Despite the fact that damages claimants can rely on a competition authority’s decision as evidence of an antitrust infringement, they also need to prove causation and level of pecuniary damage in a damages claim. It is precisely to prove these latter two limbs of a damages claim that access to leniency documents is sought.
This is the first time that the relevant test laid down by the ECJ in Pfleiderer for deciding whether to divulge leniency submissions to damages claimants in a cartel case has been applied by a national court. The test propounded by the ECJ is that a national court must exercise its discretion to determine—on a case-by-case basis—whether leniency documents should be disclosed to damages claimants on the basis of their own national law, balanced with the interests protected by EU law.
Decision to Refuse Access
The decision of Amtsgericht Bonn related to documents that had been submitted under the German leniency programme.

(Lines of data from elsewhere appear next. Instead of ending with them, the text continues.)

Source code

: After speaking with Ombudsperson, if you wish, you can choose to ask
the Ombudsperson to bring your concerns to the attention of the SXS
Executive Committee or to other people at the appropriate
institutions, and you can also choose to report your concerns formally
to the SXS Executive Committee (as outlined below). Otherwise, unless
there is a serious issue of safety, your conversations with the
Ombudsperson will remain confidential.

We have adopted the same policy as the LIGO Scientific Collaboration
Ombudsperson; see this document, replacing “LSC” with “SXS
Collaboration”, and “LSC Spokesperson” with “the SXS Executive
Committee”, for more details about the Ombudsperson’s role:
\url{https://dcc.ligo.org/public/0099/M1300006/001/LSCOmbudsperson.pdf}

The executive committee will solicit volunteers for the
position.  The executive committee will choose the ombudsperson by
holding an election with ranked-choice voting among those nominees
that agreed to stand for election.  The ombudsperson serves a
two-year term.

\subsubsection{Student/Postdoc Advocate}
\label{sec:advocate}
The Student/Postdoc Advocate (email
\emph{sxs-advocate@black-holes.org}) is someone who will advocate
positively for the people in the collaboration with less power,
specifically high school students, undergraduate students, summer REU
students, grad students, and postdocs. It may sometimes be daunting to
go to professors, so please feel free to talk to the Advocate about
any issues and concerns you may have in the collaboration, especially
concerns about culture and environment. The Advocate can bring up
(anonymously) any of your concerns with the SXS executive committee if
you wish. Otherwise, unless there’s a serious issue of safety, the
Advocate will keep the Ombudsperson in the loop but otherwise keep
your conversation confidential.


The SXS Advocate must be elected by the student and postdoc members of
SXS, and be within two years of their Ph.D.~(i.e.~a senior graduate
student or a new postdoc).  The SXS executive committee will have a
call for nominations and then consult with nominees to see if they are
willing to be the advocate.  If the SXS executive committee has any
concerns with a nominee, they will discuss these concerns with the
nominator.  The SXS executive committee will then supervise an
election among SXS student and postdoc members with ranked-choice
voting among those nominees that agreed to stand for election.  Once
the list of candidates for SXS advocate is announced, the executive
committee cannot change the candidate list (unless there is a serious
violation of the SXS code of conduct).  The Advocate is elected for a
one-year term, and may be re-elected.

The Court held that, on the basis of Article 406(2)(2) of the German Criminal Code, access to leniency documents could be refused if the purpose of inspections would be compromised.
According to the Court, the purpose of inspections by the FCO is the discovery and pursuit of anticompetitive practices. The Court decided that the purpose of inspections could be undermined if a damages claimant was given access to leniency submissions. This is because it may cause a future leniency applicant to shy away from taking part in the leniency programme for fear of information given in confidence being handed to damages claimants. Indeed, the Court ruled that the refusal to grant access may be based on future events i.e. the fact that only future, hypothetical applications for leniency may be avoided did not change the German Court’s appraisal of the case at hand.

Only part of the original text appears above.